Ahad Moslemi und Alice Mestriner are CoMuse Fellows at the Ethnologisches Museum and the Museum für Asiatische Kunst in Summer 2023 and April 2024.
CoMuse – The Collaborative Museum is an initiative by the Ethnologisches Museum and the Museum für Asiatische Kunst that aims to develop multi-perspective approaches to collection-based research and to test new formats of international collaborative processes in order to intensify the decolonisation and diversification of museum practices in sustainable way.
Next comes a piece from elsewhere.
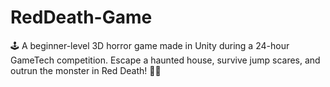 # RedDeath-Game
🕹️ A beginner-level 3D horror game made in Unity during a 24-hour GameTech competition. Escape a haunted house, survive jump scares, and outrun the monster in Red Death! 👻🔥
Ahad Moslemi (*1983, Tehran, Iran) began his studies 1998 at the School of Fine Arts in Tehran. In 2011 he emigrated to Canada where he continued his studies at the University of Quebec in Trois-Rivières at the department of plastic arts. He participated in exhibitions and conferences in Canada, Mexico, Greece, Germany, USA, Belgium, and Portugal. In 2016 he won the Prix du Doyen with the project “Les Conséquences de la guerre sur les enfants”. In the same year, he was invited to join a conference at the 56th Venice Biennale with the artist Ola-Dele Kuku “A Continuous state of Time”. In 2017 he participated in an exhibition in the North Adams, MA (USA) for the Prints Biennial.
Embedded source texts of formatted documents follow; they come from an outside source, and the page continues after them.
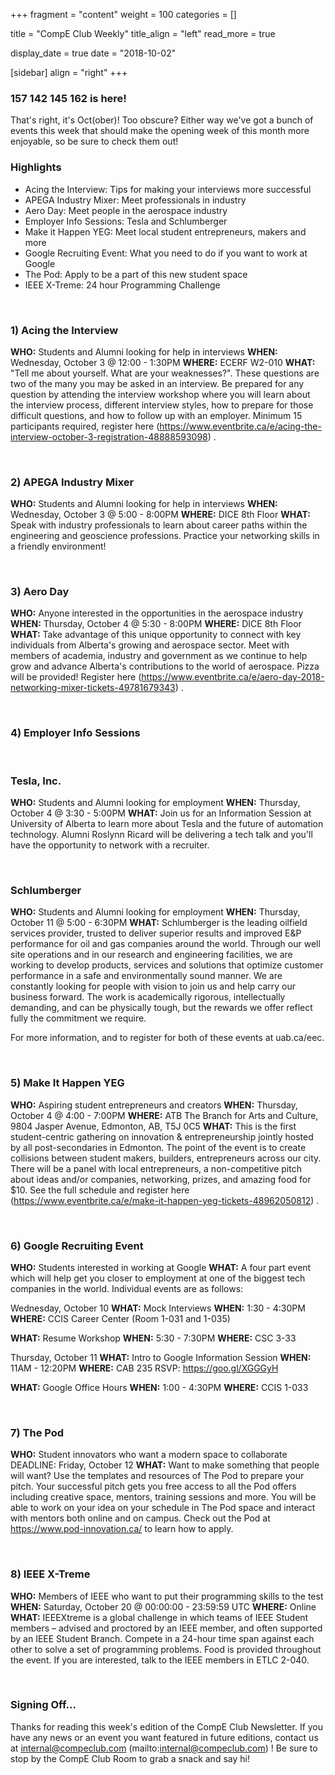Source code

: 
+++
fragment = "content"
weight = 100
categories = []

title = "CompE Club Weekly"
title_align = "left"
read_more = true

display_date = true
date = "2018-10-02" 

[sidebar]
  align = "right"
+++
    

### 157 142 145 162 is here!


That's right, it's Oct(ober)!  Too obscure?  Either way we've got a bunch of events this week that should make the opening week of this month more enjoyable, so be sure to check them out!
</br>

### Highlights
*  Acing the Interview: Tips for making your interviews more successful
*  APEGA Industry Mixer: Meet professionals in industry
*  Aero Day: Meet people in the aerospace industry
*  Employer Info Sessions: Tesla and Schlumberger
*  Make it Happen YEG: Meet local student entrepreneurs, makers and more
*  Google Recruiting Event: What you need to do if you want to work at Google
*  The Pod: Apply to be a part of this new student space
*  IEEE X-Treme: 24 hour Programming Challenge


</br>

### 1) Acing the Interview

**WHO:** Students and Alumni looking for help in interviews
**WHEN:** Wednesday, October 3 @ 12:00 - 1:30PM
**WHERE:** ECERF W2-010
**WHAT:** "Tell me about yourself.  What are your weaknesses?".  These questions are two of the many you may be asked in an interview.  Be prepared for any question by attending the interview workshop where you will learn about the interview process, different interview styles, how to prepare for those difficult questions, and how to follow up with an employer.  Minimum 15 participants required, register here (https://www.eventbrite.ca/e/acing-the-interview-october-3-registration-48888593098) .


</br>

### 2) APEGA Industry Mixer

**WHO:** Students and Alumni looking for help in interviews
**WHEN:** Wednesday, October 3 @ 5:00 - 8:00PM
**WHERE:** DICE 8th Floor
**WHAT:** Speak with industry professionals to learn about career paths within the engineering and geoscience professions.  Practice your networking skills in a friendly environment!


</br>

### 3) Aero Day

**WHO:** Anyone interested in the opportunities in the aerospace industry
**WHEN:** Thursday, October 4 @ 5:30 - 8:00PM
**WHERE:** DICE 8th Floor
**WHAT:** Take advantage of this unique opportunity to connect with key individuals from Alberta's growing and aerospace sector.  Meet with members of academia, industry and government as we continue to help grow and advance Alberta's contributions to the world of aerospace.  Pizza will be provided!  Register here (https://www.eventbrite.ca/e/aero-day-2018-networking-mixer-tickets-49781679343) .


</br>

### 4) Employer Info Sessions


</br>

### Tesla, Inc.

**WHO:** Students and Alumni looking for employment
**WHEN:** Thursday, October 4 @ 3:30 - 5:00PM
**WHAT:** Join us for an Information Session at University of Alberta to learn more about Tesla and the future of automation technology.  Alumni Roslynn Ricard will be delivering a tech talk and you'll have the opportunity to network with a recruiter.

</br>

### Schlumberger

**WHO:** Students and Alumni looking for employment
**WHEN:** Thursday, October 11 @ 5:00 - 6:30PM
**WHAT:** Schlumberger is the leading oilfield services provider, trusted to deliver superior results and improved E&P performance for oil and gas companies around the world.  Through our well site operations and in our research and engineering facilities, we are working to develop products, services and solutions that optimize customer performance in a safe and environmentally sound manner.  We are constantly looking for people with vision to join us and help carry our business forward.  The work is academically rigorous, intellectually demanding, and can be physically tough, but the rewards we offer reflect fully the commitment we require.

For more information, and to register for both of these events at uab.ca/eec.

</br>

### 5) Make It Happen YEG

**WHO:** Aspiring student entrepreneurs and creators
**WHEN:** Thursday, October 4 @ 4:00 - 7:00PM
**WHERE:** ATB The Branch for Arts and Culture, 9804 Jasper Avenue, Edmonton, AB, T5J 0C5
**WHAT:** This is the first student-centric gathering on innovation & entrepreneurship jointly hosted by all post-secondaries in Edmonton.  The point of the event is to create collisions between student makers, builders, entrepreneurs across our city.  There will be a panel with local entrepreneurs, a non-competitive pitch about ideas and/or companies, networking, prizes, and amazing food for $10.  See the full schedule and register here (https://www.eventbrite.ca/e/make-it-happen-yeg-tickets-48962050812) .


</br>

### 6) Google Recruiting Event

**WHO:** Students interested in working at Google
**WHAT:** A four part event which will help get you closer to employment at one of the biggest tech companies in the world.  Individual events are as follows:


Wednesday, October 10
**WHAT:** Mock Interviews
**WHEN:** 1:30 - 4:30PM
**WHERE:** CCIS Career Center (Room 1-031 and 1-035)

**WHAT:** Resume Workshop
**WHEN:** 5:30 - 7:30PM
**WHERE:** CSC 3-33

Thursday, October 11
**WHAT:** Intro to Google Information Session
**WHEN:** 11AM - 12:20PM
**WHERE:** CAB 235
RSVP: https://goo.gl/XGGGyH

**WHAT:** Google Office Hours
**WHEN:** 1:00 - 4:30PM
**WHERE:** CCIS 1-033

</br>

### 7) The Pod

**WHO:** Student innovators who want a modern space to collaborate
DEADLINE: Friday, October 12
**WHAT:** Want to make something that people will want? Use the templates and resources of The Pod to prepare your pitch.  Your successful pitch gets you free access to all the Pod offers including creative space, mentors, training sessions and more.  You will be able to work on your idea on your schedule in The Pod space and interact with mentors both online and on campus.
Check out the Pod at https://www.pod-innovation.ca/ to learn how to apply.


</br>

### 8) IEEE X-Treme
**WHO:** Members of IEEE who want to put their programming skills to the test
**WHEN:** Saturday, October 20 @ 00:00:00 - 23:59:59 UTC
**WHERE:** Online
**WHAT:** IEEEXtreme is a global challenge in which teams of IEEE Student members – advised and proctored by an IEEE member, and often supported by an IEEE Student Branch.  Compete in a 24-hour time span against each other to solve a set of programming problems.  Food is provided throughout the event.  If you are interested, talk to the IEEE members in ETLC 2-040.


</br>

### Signing Off...

Thanks for reading this week's edition of the CompE Club Newsletter.  If you have any news or an event you want featured in future editions, contact us at internal@compeclub.com (mailto:internal@compeclub.com) !  Be sure to stop by the CompE Club Room to grab a snack and say hi!

</br>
Alice Mestriner (*1994, Treviso, Italy) began her studies in Visual Arts in 2008 at the Liceo Artistico Statale in Treviso. In 2017 she graduated from the Iuav University of Venice in Multi-media Arts. She attended classes in Cultural Anthropology at the Ca’ Foscari University of Venice. In 2015 she traveled to Turkey to study at Hacettepe University in Ankara with the Erasmus program. She finished her studies with an internship in Canada, Quebec. She won an honourable mention in photography from Monochrome Awards. In 2016 she collaborated with Ola-Dele Kuku to organise “A Continuous State of Time” at the 56th International Architecture Exhibition at the Venice Biennale.
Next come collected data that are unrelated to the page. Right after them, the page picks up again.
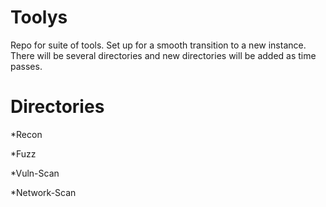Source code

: # Toolys
Repo for suite of tools. Set up for a smooth transition to a new instance. There will be several directories and new directories will be added as time passes.

# Directories

*Recon

*Fuzz

*Vuln-Scan

*Network-Scan
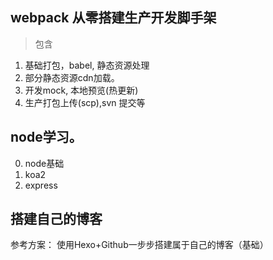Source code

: ## webpack 从零搭建生产开发脚手架
> 包含
1. 基础打包，babel, 静态资源处理
2. 部分静态资源cdn加载。
3. 开发mock, 本地预览(热更新)
4. 生产打包上传(scp),svn 提交等

## node学习。
> 
0. node基础
1. koa2
2. express

## 搭建自己的博客
参考方案：
使用Hexo+Github一步步搭建属于自己的博客（基础）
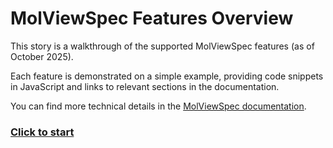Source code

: # MolViewSpec Features Overview

This story is a walkthrough of the supported MolViewSpec features (as of October 2025).

Each feature is demonstrated on a simple example, providing code snippets in JavaScript and links to relevant sections in the documentation.

You can find more technical details in the [MolViewSpec documentation](https://molstar.org/mol-view-spec-docs/).

### [Click to start](#intro)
In 2018, both together attended the Erasmus+ Course Mobility of Youth Workers, “Social Inclusion through artistic tools” in London. In 2020 they attended the course “Tangible things: discovering history through artworks, artifacts, scientific specimens and the stuff around you” at Harvard University. In 2022 they graduated (MA) in Visual Arts from the Iuav University of Venice, with the thesis “Plastic Memory and Aesthetics of Immortality”. In 2022 they took part in the COME2ART Project “Introducing a collaborative scheme between artists & community members fostering life skills development and resilience through creative placemaking”, a European Project founded by Erasmus+, KA2, ΙΚΥ. In addition to their artistic research, they have created workshops and educational programs in schools, universities, and companies.